- **ABOUT THIS TASK**
Please output the section of the listing below that opens with the line containing "Key Players Analysis</h2>" and closes with the line containing "<h4>Key Players Covered", exactly and with nothing else.

- **DATA EXTRACT**

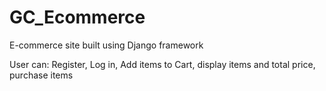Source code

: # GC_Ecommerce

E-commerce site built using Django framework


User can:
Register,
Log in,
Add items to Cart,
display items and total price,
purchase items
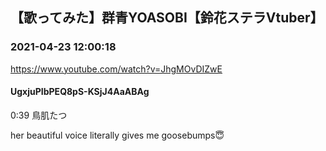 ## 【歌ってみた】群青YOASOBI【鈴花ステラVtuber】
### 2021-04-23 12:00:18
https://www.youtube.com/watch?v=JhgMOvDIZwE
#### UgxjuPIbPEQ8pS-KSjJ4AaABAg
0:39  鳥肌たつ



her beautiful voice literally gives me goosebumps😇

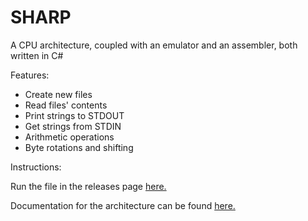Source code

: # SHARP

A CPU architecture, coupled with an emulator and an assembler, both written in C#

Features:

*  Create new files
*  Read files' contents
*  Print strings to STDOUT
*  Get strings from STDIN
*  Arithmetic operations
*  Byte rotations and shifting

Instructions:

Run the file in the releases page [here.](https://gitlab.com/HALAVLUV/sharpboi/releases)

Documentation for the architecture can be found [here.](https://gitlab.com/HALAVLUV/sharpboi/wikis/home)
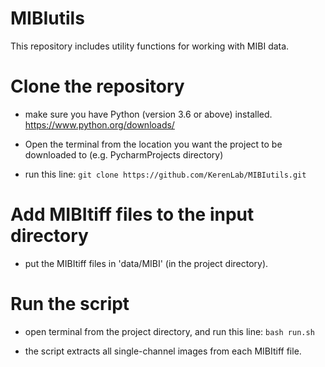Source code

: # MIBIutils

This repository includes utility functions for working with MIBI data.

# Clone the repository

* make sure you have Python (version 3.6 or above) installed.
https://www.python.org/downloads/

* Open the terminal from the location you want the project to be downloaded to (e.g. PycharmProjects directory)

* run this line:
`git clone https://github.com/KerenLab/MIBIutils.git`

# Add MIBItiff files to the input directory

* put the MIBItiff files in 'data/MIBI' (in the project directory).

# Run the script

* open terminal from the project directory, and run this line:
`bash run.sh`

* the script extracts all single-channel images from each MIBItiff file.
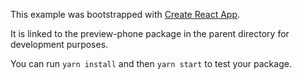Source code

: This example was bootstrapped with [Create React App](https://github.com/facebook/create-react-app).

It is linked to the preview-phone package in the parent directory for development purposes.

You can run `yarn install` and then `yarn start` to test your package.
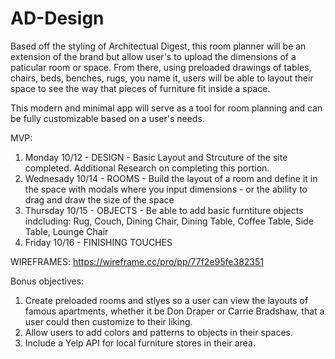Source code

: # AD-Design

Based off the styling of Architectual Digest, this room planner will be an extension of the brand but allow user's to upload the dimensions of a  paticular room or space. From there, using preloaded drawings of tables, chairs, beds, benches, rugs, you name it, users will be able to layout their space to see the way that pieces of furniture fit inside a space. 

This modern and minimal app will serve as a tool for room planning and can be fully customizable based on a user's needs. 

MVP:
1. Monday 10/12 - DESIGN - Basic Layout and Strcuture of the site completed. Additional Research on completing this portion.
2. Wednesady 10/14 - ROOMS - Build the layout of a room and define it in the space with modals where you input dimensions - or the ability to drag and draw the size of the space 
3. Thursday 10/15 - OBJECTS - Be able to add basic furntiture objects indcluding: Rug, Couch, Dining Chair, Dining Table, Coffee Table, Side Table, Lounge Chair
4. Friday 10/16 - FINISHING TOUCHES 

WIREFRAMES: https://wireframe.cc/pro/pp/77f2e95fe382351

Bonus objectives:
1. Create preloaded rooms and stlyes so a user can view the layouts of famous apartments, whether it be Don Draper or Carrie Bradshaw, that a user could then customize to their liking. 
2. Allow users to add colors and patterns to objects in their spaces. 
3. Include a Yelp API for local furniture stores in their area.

...

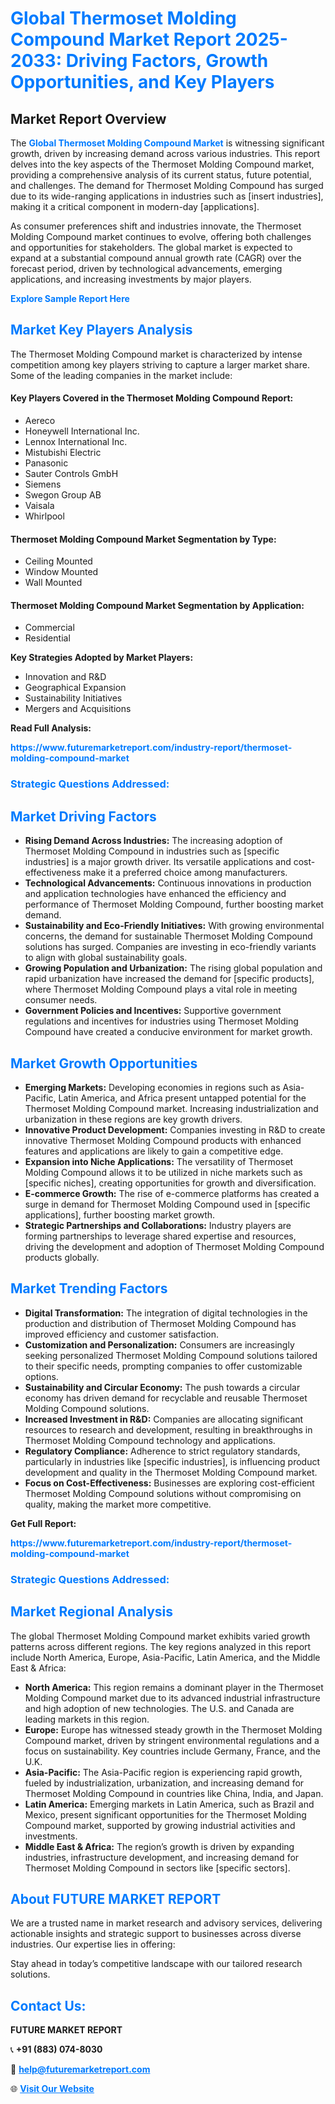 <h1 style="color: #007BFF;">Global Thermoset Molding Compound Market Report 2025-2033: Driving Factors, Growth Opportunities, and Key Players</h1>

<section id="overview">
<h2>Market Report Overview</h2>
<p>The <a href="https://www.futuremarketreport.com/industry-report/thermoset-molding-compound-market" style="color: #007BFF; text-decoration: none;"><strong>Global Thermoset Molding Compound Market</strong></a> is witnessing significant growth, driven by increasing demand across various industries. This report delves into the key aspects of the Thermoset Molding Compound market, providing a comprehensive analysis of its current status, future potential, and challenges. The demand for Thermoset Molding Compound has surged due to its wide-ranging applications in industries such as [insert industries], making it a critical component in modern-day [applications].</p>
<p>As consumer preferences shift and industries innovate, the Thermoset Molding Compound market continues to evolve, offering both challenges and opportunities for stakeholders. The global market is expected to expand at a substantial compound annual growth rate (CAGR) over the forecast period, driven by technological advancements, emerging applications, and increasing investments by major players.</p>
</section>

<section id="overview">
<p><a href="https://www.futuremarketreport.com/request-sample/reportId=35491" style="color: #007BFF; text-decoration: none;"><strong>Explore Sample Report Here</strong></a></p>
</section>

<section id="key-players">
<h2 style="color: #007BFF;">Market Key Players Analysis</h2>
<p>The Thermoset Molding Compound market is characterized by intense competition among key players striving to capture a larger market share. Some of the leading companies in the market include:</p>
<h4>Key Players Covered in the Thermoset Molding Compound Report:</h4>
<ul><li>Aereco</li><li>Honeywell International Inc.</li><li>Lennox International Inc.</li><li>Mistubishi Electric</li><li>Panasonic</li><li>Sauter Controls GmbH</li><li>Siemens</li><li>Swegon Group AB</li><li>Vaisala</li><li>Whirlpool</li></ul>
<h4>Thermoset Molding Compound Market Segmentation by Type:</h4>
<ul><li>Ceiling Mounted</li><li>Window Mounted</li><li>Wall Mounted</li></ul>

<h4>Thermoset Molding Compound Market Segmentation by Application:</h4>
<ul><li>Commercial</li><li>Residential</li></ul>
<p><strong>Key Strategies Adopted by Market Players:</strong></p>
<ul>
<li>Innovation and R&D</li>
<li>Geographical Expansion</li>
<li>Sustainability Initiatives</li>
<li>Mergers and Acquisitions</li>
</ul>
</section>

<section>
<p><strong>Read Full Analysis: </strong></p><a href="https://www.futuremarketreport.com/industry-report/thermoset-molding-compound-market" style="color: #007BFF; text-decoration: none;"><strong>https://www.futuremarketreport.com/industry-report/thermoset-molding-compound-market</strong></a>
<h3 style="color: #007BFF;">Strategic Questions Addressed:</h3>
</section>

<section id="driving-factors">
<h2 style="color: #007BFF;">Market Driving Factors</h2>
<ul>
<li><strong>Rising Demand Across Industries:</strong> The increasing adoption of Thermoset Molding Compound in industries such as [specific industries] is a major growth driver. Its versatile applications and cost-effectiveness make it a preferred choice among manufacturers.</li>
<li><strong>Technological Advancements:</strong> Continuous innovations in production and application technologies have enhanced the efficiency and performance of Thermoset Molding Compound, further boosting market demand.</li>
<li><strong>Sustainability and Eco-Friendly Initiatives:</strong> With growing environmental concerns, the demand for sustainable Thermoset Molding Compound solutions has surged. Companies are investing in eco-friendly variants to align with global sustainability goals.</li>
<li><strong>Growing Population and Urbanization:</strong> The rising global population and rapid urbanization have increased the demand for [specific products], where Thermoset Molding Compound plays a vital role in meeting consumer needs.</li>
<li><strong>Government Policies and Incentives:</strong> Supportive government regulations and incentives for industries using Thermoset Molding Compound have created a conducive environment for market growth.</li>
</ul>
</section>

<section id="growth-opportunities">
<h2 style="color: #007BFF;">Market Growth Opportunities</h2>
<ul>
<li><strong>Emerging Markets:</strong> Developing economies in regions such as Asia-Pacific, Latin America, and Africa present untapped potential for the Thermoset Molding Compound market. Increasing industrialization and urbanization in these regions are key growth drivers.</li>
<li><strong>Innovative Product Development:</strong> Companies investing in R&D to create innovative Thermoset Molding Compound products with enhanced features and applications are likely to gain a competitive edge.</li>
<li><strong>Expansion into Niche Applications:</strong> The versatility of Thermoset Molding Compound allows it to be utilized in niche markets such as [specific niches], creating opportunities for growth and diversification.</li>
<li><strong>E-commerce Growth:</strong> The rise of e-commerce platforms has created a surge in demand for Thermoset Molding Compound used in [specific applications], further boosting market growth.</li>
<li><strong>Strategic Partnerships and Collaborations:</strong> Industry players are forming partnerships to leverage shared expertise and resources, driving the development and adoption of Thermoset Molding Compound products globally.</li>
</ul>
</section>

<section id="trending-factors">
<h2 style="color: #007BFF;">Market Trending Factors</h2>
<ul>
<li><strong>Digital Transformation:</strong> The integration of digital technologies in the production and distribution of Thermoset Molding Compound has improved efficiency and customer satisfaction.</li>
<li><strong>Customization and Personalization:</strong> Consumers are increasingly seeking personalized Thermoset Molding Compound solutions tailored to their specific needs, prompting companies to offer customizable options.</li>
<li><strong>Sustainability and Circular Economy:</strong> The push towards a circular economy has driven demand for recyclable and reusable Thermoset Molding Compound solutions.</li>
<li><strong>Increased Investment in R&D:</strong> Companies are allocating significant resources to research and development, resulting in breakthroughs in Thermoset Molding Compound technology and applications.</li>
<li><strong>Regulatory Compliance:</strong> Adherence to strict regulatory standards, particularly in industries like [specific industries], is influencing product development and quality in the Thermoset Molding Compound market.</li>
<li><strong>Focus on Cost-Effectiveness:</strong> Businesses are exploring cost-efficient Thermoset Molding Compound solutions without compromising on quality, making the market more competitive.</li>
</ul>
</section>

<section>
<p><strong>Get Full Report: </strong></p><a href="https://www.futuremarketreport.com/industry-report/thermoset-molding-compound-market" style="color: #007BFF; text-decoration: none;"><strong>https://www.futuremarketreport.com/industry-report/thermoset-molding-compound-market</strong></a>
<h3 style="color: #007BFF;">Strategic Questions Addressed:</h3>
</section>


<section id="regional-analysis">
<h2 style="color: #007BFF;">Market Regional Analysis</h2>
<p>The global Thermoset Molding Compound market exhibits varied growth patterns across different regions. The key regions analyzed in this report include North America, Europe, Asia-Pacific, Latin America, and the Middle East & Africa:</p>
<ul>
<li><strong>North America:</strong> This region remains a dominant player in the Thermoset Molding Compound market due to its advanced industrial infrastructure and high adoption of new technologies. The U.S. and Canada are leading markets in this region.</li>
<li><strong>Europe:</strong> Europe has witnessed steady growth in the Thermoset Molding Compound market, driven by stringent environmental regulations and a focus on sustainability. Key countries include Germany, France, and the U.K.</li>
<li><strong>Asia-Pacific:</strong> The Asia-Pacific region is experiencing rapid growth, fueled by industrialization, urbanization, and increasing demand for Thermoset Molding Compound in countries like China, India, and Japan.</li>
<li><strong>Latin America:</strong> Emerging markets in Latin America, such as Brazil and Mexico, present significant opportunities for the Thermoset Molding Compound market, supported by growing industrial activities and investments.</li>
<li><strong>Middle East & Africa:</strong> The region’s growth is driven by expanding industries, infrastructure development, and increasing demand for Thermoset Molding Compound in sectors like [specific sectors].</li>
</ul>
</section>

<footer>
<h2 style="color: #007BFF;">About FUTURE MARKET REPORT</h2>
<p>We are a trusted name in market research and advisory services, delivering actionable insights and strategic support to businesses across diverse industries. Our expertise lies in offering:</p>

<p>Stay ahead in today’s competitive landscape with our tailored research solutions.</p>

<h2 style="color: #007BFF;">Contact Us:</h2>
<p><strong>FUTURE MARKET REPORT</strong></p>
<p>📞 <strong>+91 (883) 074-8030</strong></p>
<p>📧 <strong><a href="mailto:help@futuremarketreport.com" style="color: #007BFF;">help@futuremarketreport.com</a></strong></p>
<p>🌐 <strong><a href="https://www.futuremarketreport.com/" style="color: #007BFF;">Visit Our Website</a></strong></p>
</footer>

- **TASK RESULT**
<h2 style="color: #007BFF;">Market Key Players Analysis</h2>
<p>The Thermoset Molding Compound market is characterized by intense competition among key players striving to capture a larger market share. Some of the leading companies in the market include:</p>
<h4>Key Players Covered in the Thermoset Molding Compound Report:</h4>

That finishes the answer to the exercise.